++++ MATERIAL FOR THIS TASK

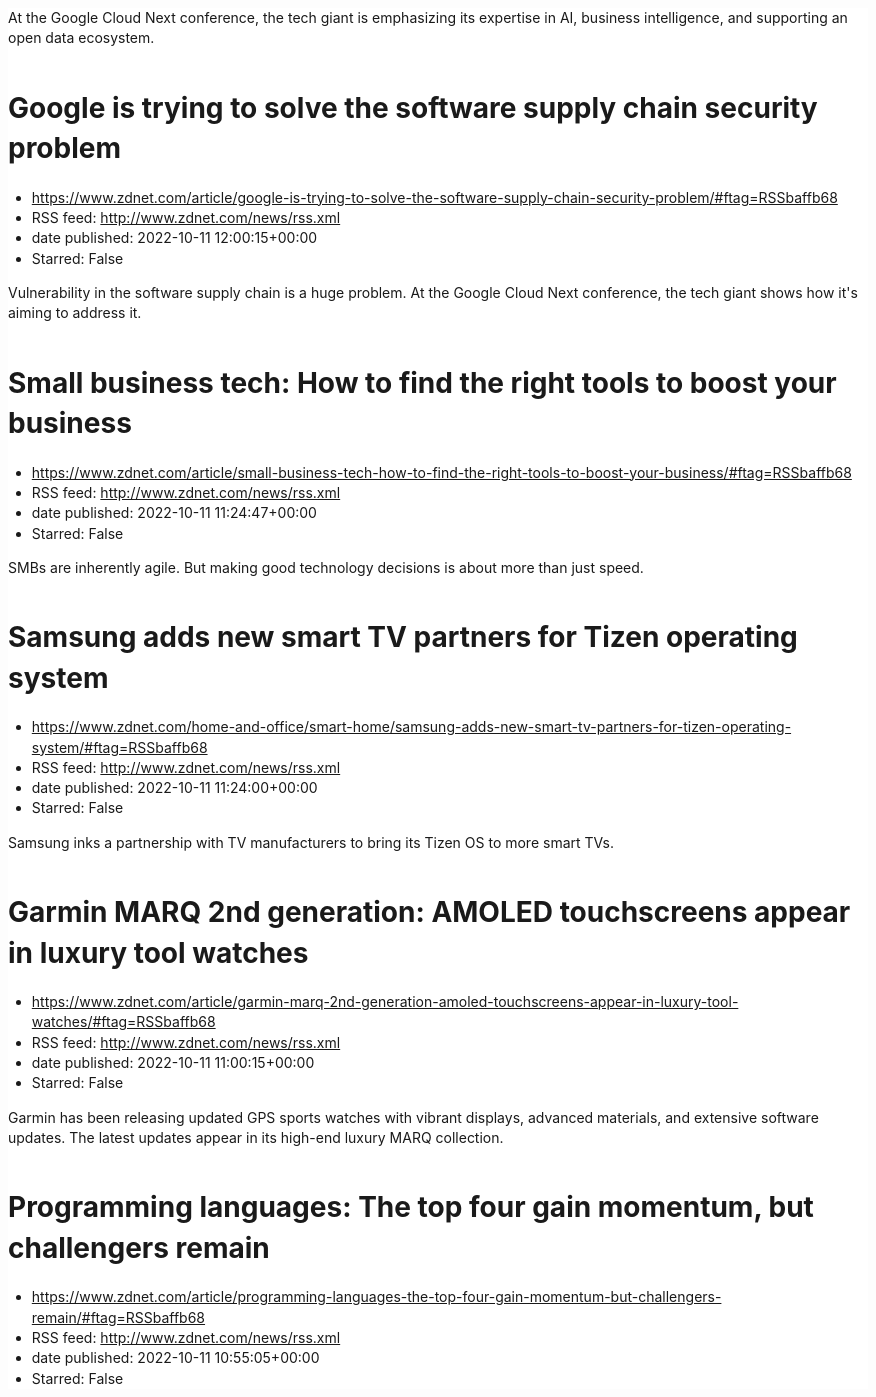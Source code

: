 At the Google Cloud Next conference, the tech giant is emphasizing its expertise in AI, business intelligence, and supporting an open data ecosystem.

# Google is trying to solve the software supply chain security problem
 - https://www.zdnet.com/article/google-is-trying-to-solve-the-software-supply-chain-security-problem/#ftag=RSSbaffb68
 - RSS feed: http://www.zdnet.com/news/rss.xml
 - date published: 2022-10-11 12:00:15+00:00
 - Starred: False

Vulnerability in the software supply chain is a huge problem. At the Google Cloud Next conference, the tech giant shows how it's aiming to address it.

# Small business tech: How to find the right tools to boost your business
 - https://www.zdnet.com/article/small-business-tech-how-to-find-the-right-tools-to-boost-your-business/#ftag=RSSbaffb68
 - RSS feed: http://www.zdnet.com/news/rss.xml
 - date published: 2022-10-11 11:24:47+00:00
 - Starred: False

SMBs are inherently agile. But making good technology decisions is about more than just speed.

# Samsung adds new smart TV partners for Tizen operating system
 - https://www.zdnet.com/home-and-office/smart-home/samsung-adds-new-smart-tv-partners-for-tizen-operating-system/#ftag=RSSbaffb68
 - RSS feed: http://www.zdnet.com/news/rss.xml
 - date published: 2022-10-11 11:24:00+00:00
 - Starred: False

Samsung inks a partnership with TV manufacturers to bring its Tizen OS to more smart TVs.

# Garmin MARQ 2nd generation: AMOLED touchscreens appear in luxury tool watches
 - https://www.zdnet.com/article/garmin-marq-2nd-generation-amoled-touchscreens-appear-in-luxury-tool-watches/#ftag=RSSbaffb68
 - RSS feed: http://www.zdnet.com/news/rss.xml
 - date published: 2022-10-11 11:00:15+00:00
 - Starred: False

Garmin has been releasing updated GPS sports watches with vibrant displays, advanced materials, and extensive software updates. The latest updates appear in its high-end luxury MARQ collection.

# Programming languages: The top four gain momentum, but challengers remain
 - https://www.zdnet.com/article/programming-languages-the-top-four-gain-momentum-but-challengers-remain/#ftag=RSSbaffb68
 - RSS feed: http://www.zdnet.com/news/rss.xml
 - date published: 2022-10-11 10:55:05+00:00
 - Starred: False
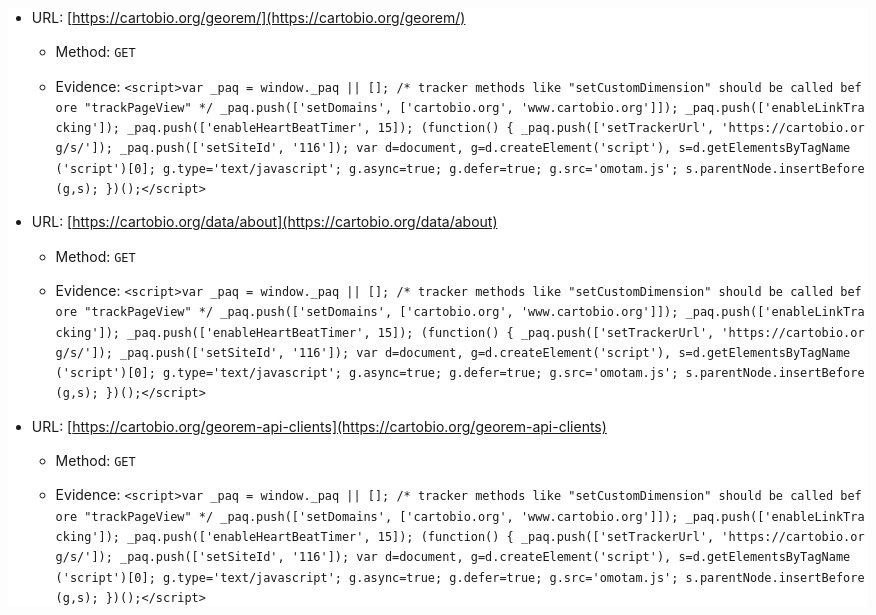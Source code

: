   
  
  
* URL: [https://cartobio.org/georem/](https://cartobio.org/georem/)
  
  
  * Method: `GET`
  
  
  * Evidence: `<script>var _paq = window._paq || [];
    /* tracker methods like "setCustomDimension" should be called before "trackPageView" */
    _paq.push(['setDomains', ['cartobio.org', 'www.cartobio.org']]);
    _paq.push(['enableLinkTracking']);
    _paq.push(['enableHeartBeatTimer', 15]);
    (function() {
      _paq.push(['setTrackerUrl', 'https://cartobio.org/s/']);
      _paq.push(['setSiteId', '116']);
      var d=document, g=d.createElement('script'), s=d.getElementsByTagName('script')[0];
      g.type='text/javascript'; g.async=true; g.defer=true; g.src='omotam.js'; s.parentNode.insertBefore(g,s);
    })();</script>`
  
  
  
  
* URL: [https://cartobio.org/data/about](https://cartobio.org/data/about)
  
  
  * Method: `GET`
  
  
  * Evidence: `<script>var _paq = window._paq || [];
    /* tracker methods like "setCustomDimension" should be called before "trackPageView" */
    _paq.push(['setDomains', ['cartobio.org', 'www.cartobio.org']]);
    _paq.push(['enableLinkTracking']);
    _paq.push(['enableHeartBeatTimer', 15]);
    (function() {
      _paq.push(['setTrackerUrl', 'https://cartobio.org/s/']);
      _paq.push(['setSiteId', '116']);
      var d=document, g=d.createElement('script'), s=d.getElementsByTagName('script')[0];
      g.type='text/javascript'; g.async=true; g.defer=true; g.src='omotam.js'; s.parentNode.insertBefore(g,s);
    })();</script>`
  
  
  
  
* URL: [https://cartobio.org/georem-api-clients](https://cartobio.org/georem-api-clients)
  
  
  * Method: `GET`
  
  
  * Evidence: `<script>var _paq = window._paq || [];
    /* tracker methods like "setCustomDimension" should be called before "trackPageView" */
    _paq.push(['setDomains', ['cartobio.org', 'www.cartobio.org']]);
    _paq.push(['enableLinkTracking']);
    _paq.push(['enableHeartBeatTimer', 15]);
    (function() {
      _paq.push(['setTrackerUrl', 'https://cartobio.org/s/']);
      _paq.push(['setSiteId', '116']);
      var d=document, g=d.createElement('script'), s=d.getElementsByTagName('script')[0];
      g.type='text/javascript'; g.async=true; g.defer=true; g.src='omotam.js'; s.parentNode.insertBefore(g,s);
    })();</script>`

++++++++

EXERCISE OBJECTIVE: Only lines with the word "georem" count here; copy every one from the records.

ANSWER TO THIS TASK:
* URL: [https://cartobio.org/georem/](https://cartobio.org/georem/)
* URL: [https://cartobio.org/georem-api-clients](https://cartobio.org/georem-api-clients)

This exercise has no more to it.